Stored data.
┏━━

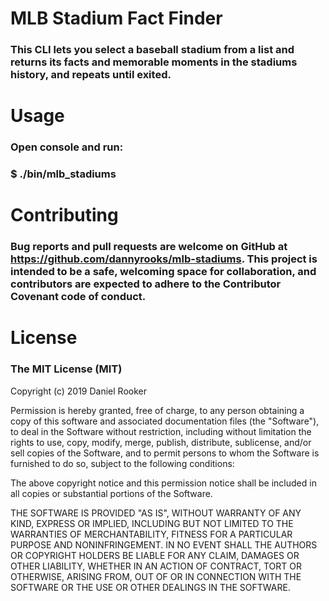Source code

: 

# MLB Stadium Fact Finder 

### This CLI lets you select a baseball stadium from a list and returns its facts and memorable moments in the stadiums history, and repeats until exited.

# Usage
###  Open console and run: 
###  $ ./bin/mlb_stadiums

# Contributing
### Bug reports and pull requests are welcome on GitHub at https://github.com/dannyrooks/mlb-stadiums. This project is intended to be a safe, welcoming space for collaboration, and contributors are expected to adhere to the Contributor Covenant code of conduct.

# License
### The MIT License (MIT)

Copyright (c) 2019 Daniel Rooker

Permission is hereby granted, free of charge, to any person obtaining a copy
of this software and associated documentation files (the "Software"), to deal
in the Software without restriction, including without limitation the rights
to use, copy, modify, merge, publish, distribute, sublicense, and/or sell
copies of the Software, and to permit persons to whom the Software is
furnished to do so, subject to the following conditions:

The above copyright notice and this permission notice shall be included in
all copies or substantial portions of the Software.

THE SOFTWARE IS PROVIDED "AS IS", WITHOUT WARRANTY OF ANY KIND, EXPRESS OR
IMPLIED, INCLUDING BUT NOT LIMITED TO THE WARRANTIES OF MERCHANTABILITY,
FITNESS FOR A PARTICULAR PURPOSE AND NONINFRINGEMENT. IN NO EVENT SHALL THE
AUTHORS OR COPYRIGHT HOLDERS BE LIABLE FOR ANY CLAIM, DAMAGES OR OTHER
LIABILITY, WHETHER IN AN ACTION OF CONTRACT, TORT OR OTHERWISE, ARISING FROM,
OUT OF OR IN CONNECTION WITH THE SOFTWARE OR THE USE OR OTHER DEALINGS IN
THE SOFTWARE.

┗━━

Exercise goal.
Exact copy, no pictures: set down all the entries again as they stand.

Task solution.
Source code

: 

# MLB Stadium Fact Finder 

### This CLI lets you select a baseball stadium from a list and returns its facts and memorable moments in the stadiums history, and repeats until exited.

# Usage
###  Open console and run: 
###  $ ./bin/mlb_stadiums

# Contributing
### Bug reports and pull requests are welcome on GitHub at https://github.com/dannyrooks/mlb-stadiums. This project is intended to be a safe, welcoming space for collaboration, and contributors are expected to adhere to the Contributor Covenant code of conduct.

# License
### The MIT License (MIT)

Copyright (c) 2019 Daniel Rooker

Permission is hereby granted, free of charge, to any person obtaining a copy
of this software and associated documentation files (the "Software"), to deal
in the Software without restriction, including without limitation the rights
to use, copy, modify, merge, publish, distribute, sublicense, and/or sell
copies of the Software, and to permit persons to whom the Software is
furnished to do so, subject to the following conditions:

The above copyright notice and this permission notice shall be included in
all copies or substantial portions of the Software.

THE SOFTWARE IS PROVIDED "AS IS", WITHOUT WARRANTY OF ANY KIND, EXPRESS OR
IMPLIED, INCLUDING BUT NOT LIMITED TO THE WARRANTIES OF MERCHANTABILITY,
FITNESS FOR A PARTICULAR PURPOSE AND NONINFRINGEMENT. IN NO EVENT SHALL THE
AUTHORS OR COPYRIGHT HOLDERS BE LIABLE FOR ANY CLAIM, DAMAGES OR OTHER
LIABILITY, WHETHER IN AN ACTION OF CONTRACT, TORT OR OTHERWISE, ARISING FROM,
OUT OF OR IN CONNECTION WITH THE SOFTWARE OR THE USE OR OTHER DEALINGS IN
THE SOFTWARE.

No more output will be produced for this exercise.